Tuesday, January 18, 2011

More of James Stewart's Questionable Investing Advice

I have had the occasion to answer some investing questions from friends as the new year begins. Having been professionally involved in equity and options investing for nearly 15 years, and in the financial sector for much longer, my advice is typically simple.

Avoid individual equities unless it's speculative money. If investing for a longish term, stick to dollar-averaging the S&P500 from a low-cost fund complex. Any other sector bets are best made via Vanguard or comparably-priced, passive index fund complexes.

The dirty little secret of investing is that non-professionals should steer clear of individual equity, bond or option trading and, for that matter, trying to chase the, on average, 25% of actively-managed publicly-available funds which manage to beat the S&P500 Index each year, because they are usually a different 25% the next year.

So I found a recent Wall Street Journal column by its official investing guru, James Stewart, particularly disheartening. Stewart spent most of the article's ink fretting about Apple's continued dominance and growth prospects. After much 'analysis,' Stewart confided that he'd sold some options on the firm's equity recently, content with the profits. His other recommendation involved Google and the new Motorola Mobility. About Apple, Stewart concluded,

"I see only one problem: I'm not sure what worlds are left for Apple to conquer."


Then, in classic fence-sitting fashion for a market pundit, he adds,

"I haven't given up on Apple. I still own shares and another set of call options that expire in January 2012. But the market recently hit one of my selling thresholds, and I feel comfortable taking some profits."

Clear on that now? Me neither.

But here's what really stuns me. Stewart holds options expiring a year from now. That means enduring a lot of potential price volatility. And he doesn't mention any sort of time-dimensioned discipline.

The problem with the price-targeting he uses is that it isn't referenced against a market index level.

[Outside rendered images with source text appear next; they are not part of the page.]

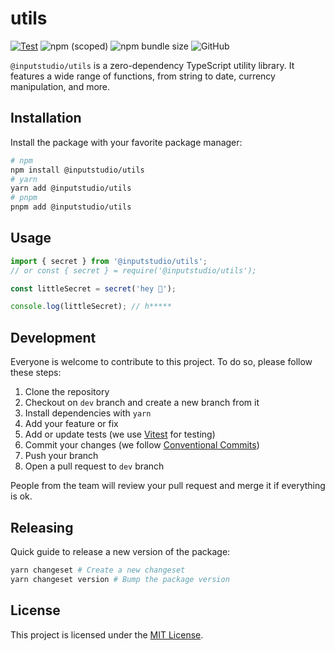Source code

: # utils

[![Test](https://github.com/inputstudio/utils/actions/workflows/test.yml/badge.svg)](https://github.com/inputstudio/utils/actions/workflows/test.yml)
![npm (scoped)](https://img.shields.io/npm/v/@inputstudio/utils)
![npm bundle size](https://img.shields.io/bundlephobia/min/%40inputstudio%2Futils)
![GitHub](https://img.shields.io/github/license/inputstudio/utils)

`@inputstudio/utils` is a zero-dependency TypeScript utility library. It features a wide range of functions, from string to date, currency manipulation, and more.

## Installation

Install the package with your favorite package manager:

```bash
# npm
npm install @inputstudio/utils
# yarn
yarn add @inputstudio/utils
# pnpm
pnpm add @inputstudio/utils
```

## Usage

```ts
import { secret } from '@inputstudio/utils';
// or const { secret } = require('@inputstudio/utils');

const littleSecret = secret('hey 👋');

console.log(littleSecret); // h*****
```

## Development

Everyone is welcome to contribute to this project. To do so, please follow these steps:

1. Clone the repository
2. Checkout on `dev` branch and create a new branch from it
3. Install dependencies with `yarn`
4. Add your feature or fix
5. Add or update tests (we use [Vitest](https://vitest.dev) for testing)
6. Commit your changes (we follow [Conventional Commits](https://www.conventionalcommits.org/en/v1.0.0/))
7. Push your branch
8. Open a pull request to `dev` branch

People from the team will review your pull request and merge it if everything is ok.

## Releasing

Quick guide to release a new version of the package:

```bash
yarn changeset # Create a new changeset
yarn changeset version # Bump the package version
```

## License

This project is licensed under the [MIT License](./LICENSE).
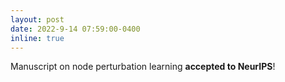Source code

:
 ```yaml
---
layout: post
date: 2022-9-14 07:59:00-0400
inline: true
---
```


Manuscript on node perturbation learning **accepted to NeurIPS**!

It's just free-floating, as if that's adequate.

My own equity approach holds portfolios for less than a year, but more than a few months. Shorter than that is to be nearly a market-timer, which doesn't work consistently over long time periods. Longer, and you are asking for trouble due to changing company situations. I don't mind holding the same equity for over a year, so long as the decision is made month by month to do so, for the entire planned duration.

With investing technology and institutional money management having evolved as they have in recent years, the notion that you can buy and hold technology issues for the long term is misleading. Even more so when the Journal recently published an article describing how concentrated many large hedge fund holdings are in just a few equities, often in the technology sector.

But I approach this from a professional perspective, and Stewart ostensibly writes market advice columns for a living. His readers, however, presumably have day jobs.

They have no business sinking substantial amounts into individual, volatile equities. Most of his readers are probably best off dollar-averaging their way into ever-increasing S&P500 Index positions, with some diversification into perhaps one or two passive sector funds and a corporate bond fund.

Many years ago, when I was just out of graduate school, I read the chilling, sad Wall Street Journal stories of how so many retail investors lost everything on WPPS bonds. The infamous Washington Public Power Supply debt wasn't actually federally guaranteed, but had been sold as such by unscrupulous brokers.

The moral of the story for me, however, was simply this. For many investors, just keeping their capital over their investing horizon probably puts them far higher in the distribution of retail investor returns than many would care to admit. Chasing tempting returns on individual technology equities merely adds to the risk.

Which is why I think Stewart's column is inappropriate for the Journal. But, as I wrote at the beginning of this post, that's the sector's dirty little secret. Most retail investors have no business even bothering over individual equities or debt issues.

That's what low-cost, passive index fund complexes, staffed by professionals, are for.